= EXERCISE GOAL =
Leave out the images and repeat the listing below without a single change.

##############################

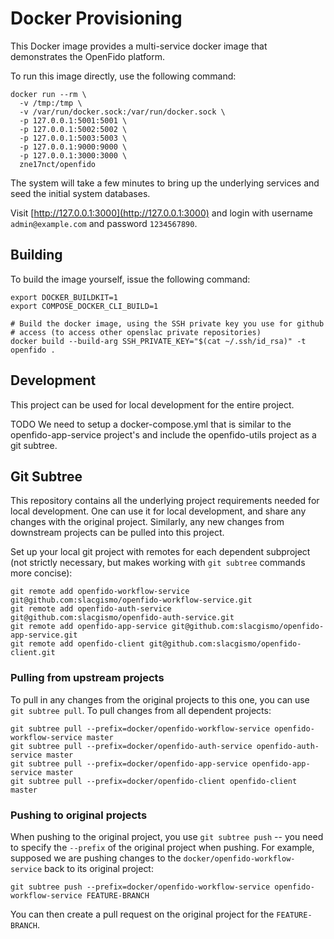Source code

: Docker Provisioning
===================

This Docker image provides a multi-service docker image that demonstrates the
OpenFido platform.

To run this image directly, use the following command:

    docker run --rm \
      -v /tmp:/tmp \
      -v /var/run/docker.sock:/var/run/docker.sock \
      -p 127.0.0.1:5001:5001 \
      -p 127.0.0.1:5002:5002 \
      -p 127.0.0.1:5003:5003 \
      -p 127.0.0.1:9000:9000 \
      -p 127.0.0.1:3000:3000 \
      zne17nct/openfido

The system will take a few minutes to bring up the underlying services and seed
the initial system databases.

Visit [http://127.0.0.1:3000](http://127.0.0.1:3000) and login with username `admin@example.com` and
password `1234567890`.

Building
--------

To build the image yourself, issue the following command:

    export DOCKER_BUILDKIT=1
    export COMPOSE_DOCKER_CLI_BUILD=1

    # Build the docker image, using the SSH private key you use for github
    # access (to access other openslac private repositories)
    docker build --build-arg SSH_PRIVATE_KEY="$(cat ~/.ssh/id_rsa)" -t openfido .


Development
-----------

This project can be used for local development for the entire project.

TODO We need to setup a docker-compose.yml that is similar to the
openfido-app-service project's and include the openfido-utils project as a git
subtree.

Git Subtree
-----------

This repository contains all the underlying project requirements needed for
local development. One can use it for local development, and share any changes
with the original project. Similarly, any new changes from downstream projects
can be pulled into this project.

Set up your local git project with remotes for each dependent subproject (not
strictly necessary, but makes working with `git subtree` commands more concise):

    git remote add openfido-workflow-service git@github.com:slacgismo/openfido-workflow-service.git
    git remote add openfido-auth-service git@github.com:slacgismo/openfido-auth-service.git
    git remote add openfido-app-service git@github.com:slacgismo/openfido-app-service.git
    git remote add openfido-client git@github.com:slacgismo/openfido-client.git

### Pulling from upstream projects

To pull in any changes from the original projects to this one, you can use `git
subtree pull`. To pull changes from all dependent projects:

    git subtree pull --prefix=docker/openfido-workflow-service openfido-workflow-service master
    git subtree pull --prefix=docker/openfido-auth-service openfido-auth-service master
    git subtree pull --prefix=docker/openfido-app-service openfido-app-service master
    git subtree pull --prefix=docker/openfido-client openfido-client master

### Pushing to original projects

When pushing to the original project, you use `git subtree push` -- you need to
specify the `--prefix` of the original project when pushing. For example,
supposed we are pushing changes to the `docker/openfido-workflow-service` back
to its original project:

    git subtree push --prefix=docker/openfido-workflow-service openfido-workflow-service FEATURE-BRANCH

You can then create a pull request on the original project for the `FEATURE-BRANCH`.
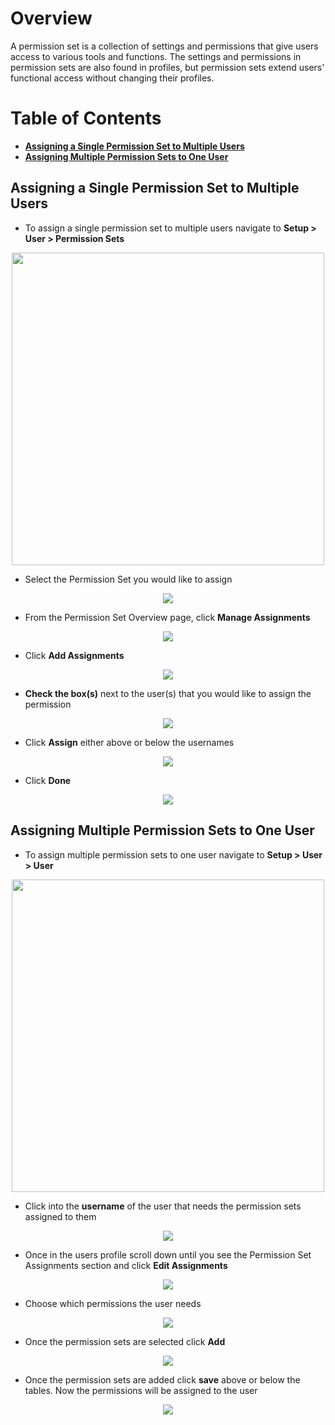 # Overview

A permission set is a collection of settings and permissions that give users access to various tools and functions. The settings and permissions in permission sets are also found in profiles, but permission sets extend users' functional access without changing their profiles.

# Table of Contents 
  * __[Assigning a Single Permission Set to Multiple Users](#assigning-a-single-permission-set-to-multiple-users)__       
  * __[Assigning Multiple Permission Sets to One User](#assigning-multiple-permission-sets-to-one-user)__

## Assigning a Single Permission Set to Multiple Users

* To assign a single permission set to multiple users navigate to **Setup > User > Permission Sets**

<p align="center"><img height="500" src=https://s3.us-east-2.amazonaws.com/appiphony-parts-catalog/Permission+Set/Screenshot+2018-09-11+16.34.51.png></p>

* Select the Permission Set you would like to assign

<p align="center"><img src=https://s3.us-east-2.amazonaws.com/appiphony-parts-catalog/Permission+Set/Screenshot+2018-09-12+11.24.41.png></p>

* From the Permission Set Overview page, click **Manage Assignments**

<p align="center"><img src=https://s3.us-east-2.amazonaws.com/appiphony-parts-catalog/Permission+Set/Screenshot+2018-09-12+13.34.48.png></p>

* Click **Add Assignments**

<p align="center"><img src=https://s3.us-east-2.amazonaws.com/appiphony-parts-catalog/Permission+Set/Screenshot+2018-09-12+13.38.48.png></p>

* **Check the box(s)** next to the user(s) that you would like to assign the permission

<p align="center"><img src=https://s3.us-east-2.amazonaws.com/appiphony-parts-catalog/Permission+Set/Screenshot+2018-09-12+14.14.20.png></p>

* Click **Assign** either above or below the usernames 

<p align="center"><img src=https://s3.us-east-2.amazonaws.com/appiphony-parts-catalog/Permission+Set/Screenshot+2018-09-12+14.21.13.png></p>

* Click **Done**

<p align="center"><img src=https://s3.us-east-2.amazonaws.com/appiphony-parts-catalog/Permission+Set/Screenshot+2018-09-12+17.16.31.png></p>

## Assigning Multiple Permission Sets to One User

* To assign multiple permission sets to one user navigate to **Setup > User > User**

<p align="center"><img height="500" src=https://s3.us-east-2.amazonaws.com/appiphony-parts-catalog/Permission+Set/Screenshot+2018-09-12+14.40.05.png></p>

* Click into the **username** of the user that needs the permission sets assigned to them 

<p align="center"><img src=https://s3.us-east-2.amazonaws.com/appiphony-parts-catalog/Permission+Set/Screenshot+2018-09-12+14.53.19.png></p>

* Once in the users profile scroll down until you see the Permission Set Assignments section and click **Edit Assignments**

<p align="center"><img src=https://s3.us-east-2.amazonaws.com/appiphony-parts-catalog/Permission+Set/Screenshot+2018-09-12+15.01.25.png></p>

* Choose which permissions the user needs 

<p align="center"><img src=https://s3.us-east-2.amazonaws.com/appiphony-parts-catalog/Permission+Set/Screenshot+2018-09-12+15.30.39.png></p>

* Once the permission sets are selected click **Add**

<p align="center"><img src=https://s3.us-east-2.amazonaws.com/appiphony-parts-catalog/Permission+Set/Screenshot+2018-09-12+15.35.23.png></p>

* Once the permission sets are added click **save** above or below the tables. Now the permissions will be assigned to the user

<p align="center"><img src=https://s3.us-east-2.amazonaws.com/appiphony-parts-catalog/Permission+Set/Screenshot+2018-09-12+16.03.25.png></p>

##############################

= YOUR RESPONSE =
Source code

: Docker Provisioning
===================

This Docker image provides a multi-service docker image that demonstrates the
OpenFido platform.

To run this image directly, use the following command:

    docker run --rm \
      -v /tmp:/tmp \
      -v /var/run/docker.sock:/var/run/docker.sock \
      -p 127.0.0.1:5001:5001 \
      -p 127.0.0.1:5002:5002 \
      -p 127.0.0.1:5003:5003 \
      -p 127.0.0.1:9000:9000 \
      -p 127.0.0.1:3000:3000 \
      zne17nct/openfido

The system will take a few minutes to bring up the underlying services and seed
the initial system databases.

Visit [http://127.0.0.1:3000](http://127.0.0.1:3000) and login with username `admin@example.com` and
password `1234567890`.

Building
--------

To build the image yourself, issue the following command:

    export DOCKER_BUILDKIT=1
    export COMPOSE_DOCKER_CLI_BUILD=1

    # Build the docker image, using the SSH private key you use for github
    # access (to access other openslac private repositories)
    docker build --build-arg SSH_PRIVATE_KEY="$(cat ~/.ssh/id_rsa)" -t openfido .


Development
-----------

This project can be used for local development for the entire project.

TODO We need to setup a docker-compose.yml that is similar to the
openfido-app-service project's and include the openfido-utils project as a git
subtree.

Git Subtree
-----------

This repository contains all the underlying project requirements needed for
local development. One can use it for local development, and share any changes
with the original project. Similarly, any new changes from downstream projects
can be pulled into this project.

Set up your local git project with remotes for each dependent subproject (not
strictly necessary, but makes working with `git subtree` commands more concise):

    git remote add openfido-workflow-service git@github.com:slacgismo/openfido-workflow-service.git
    git remote add openfido-auth-service git@github.com:slacgismo/openfido-auth-service.git
    git remote add openfido-app-service git@github.com:slacgismo/openfido-app-service.git
    git remote add openfido-client git@github.com:slacgismo/openfido-client.git

### Pulling from upstream projects

To pull in any changes from the original projects to this one, you can use `git
subtree pull`. To pull changes from all dependent projects:

    git subtree pull --prefix=docker/openfido-workflow-service openfido-workflow-service master
    git subtree pull --prefix=docker/openfido-auth-service openfido-auth-service master
    git subtree pull --prefix=docker/openfido-app-service openfido-app-service master
    git subtree pull --prefix=docker/openfido-client openfido-client master

### Pushing to original projects

When pushing to the original project, you use `git subtree push` -- you need to
specify the `--prefix` of the original project when pushing. For example,
supposed we are pushing changes to the `docker/openfido-workflow-service` back
to its original project:

    git subtree push --prefix=docker/openfido-workflow-service openfido-workflow-service FEATURE-BRANCH

You can then create a pull request on the original project for the `FEATURE-BRANCH`.
 # Overview

A permission set is a collection of settings and permissions that give users access to various tools and functions. The settings and permissions in permission sets are also found in profiles, but permission sets extend users' functional access without changing their profiles.

# Table of Contents 
  * __[Assigning a Single Permission Set to Multiple Users](#assigning-a-single-permission-set-to-multiple-users)__       
  * __[Assigning Multiple Permission Sets to One User](#assigning-multiple-permission-sets-to-one-user)__

## Assigning a Single Permission Set to Multiple Users

* To assign a single permission set to multiple users navigate to **Setup > User > Permission Sets**

<p align="center"><img height="500" src=https://s3.us-east-2.amazonaws.com/appiphony-parts-catalog/Permission+Set/Screenshot+2018-09-11+16.34.51.png></p>

* Select the Permission Set you would like to assign

<p align="center"><img src=https://s3.us-east-2.amazonaws.com/appiphony-parts-catalog/Permission+Set/Screenshot+2018-09-12+11.24.41.png></p>

* From the Permission Set Overview page, click **Manage Assignments**

<p align="center"><img src=https://s3.us-east-2.amazonaws.com/appiphony-parts-catalog/Permission+Set/Screenshot+2018-09-12+13.34.48.png></p>

* Click **Add Assignments**

<p align="center"><img src=https://s3.us-east-2.amazonaws.com/appiphony-parts-catalog/Permission+Set/Screenshot+2018-09-12+13.38.48.png></p>

* **Check the box(s)** next to the user(s) that you would like to assign the permission

<p align="center"><img src=https://s3.us-east-2.amazonaws.com/appiphony-parts-catalog/Permission+Set/Screenshot+2018-09-12+14.14.20.png></p>

* Click **Assign** either above or below the usernames 

<p align="center"><img src=https://s3.us-east-2.amazonaws.com/appiphony-parts-catalog/Permission+Set/Screenshot+2018-09-12+14.21.13.png></p>

* Click **Done**

<p align="center"><img src=https://s3.us-east-2.amazonaws.com/appiphony-parts-catalog/Permission+Set/Screenshot+2018-09-12+17.16.31.png></p>

## Assigning Multiple Permission Sets to One User

* To assign multiple permission sets to one user navigate to **Setup > User > User**

<p align="center"><img height="500" src=https://s3.us-east-2.amazonaws.com/appiphony-parts-catalog/Permission+Set/Screenshot+2018-09-12+14.40.05.png></p>

* Click into the **username** of the user that needs the permission sets assigned to them 

<p align="center"><img src=https://s3.us-east-2.amazonaws.com/appiphony-parts-catalog/Permission+Set/Screenshot+2018-09-12+14.53.19.png></p>

* Once in the users profile scroll down until you see the Permission Set Assignments section and click **Edit Assignments**

<p align="center"><img src=https://s3.us-east-2.amazonaws.com/appiphony-parts-catalog/Permission+Set/Screenshot+2018-09-12+15.01.25.png></p>

* Choose which permissions the user needs 

<p align="center"><img src=https://s3.us-east-2.amazonaws.com/appiphony-parts-catalog/Permission+Set/Screenshot+2018-09-12+15.30.39.png></p>

* Once the permission sets are selected click **Add**

<p align="center"><img src=https://s3.us-east-2.amazonaws.com/appiphony-parts-catalog/Permission+Set/Screenshot+2018-09-12+15.35.23.png></p>

* Once the permission sets are added click **save** above or below the tables. Now the permissions will be assigned to the user

<p align="center"><img src=https://s3.us-east-2.amazonaws.com/appiphony-parts-catalog/Permission+Set/Screenshot+2018-09-12+16.03.25.png></p>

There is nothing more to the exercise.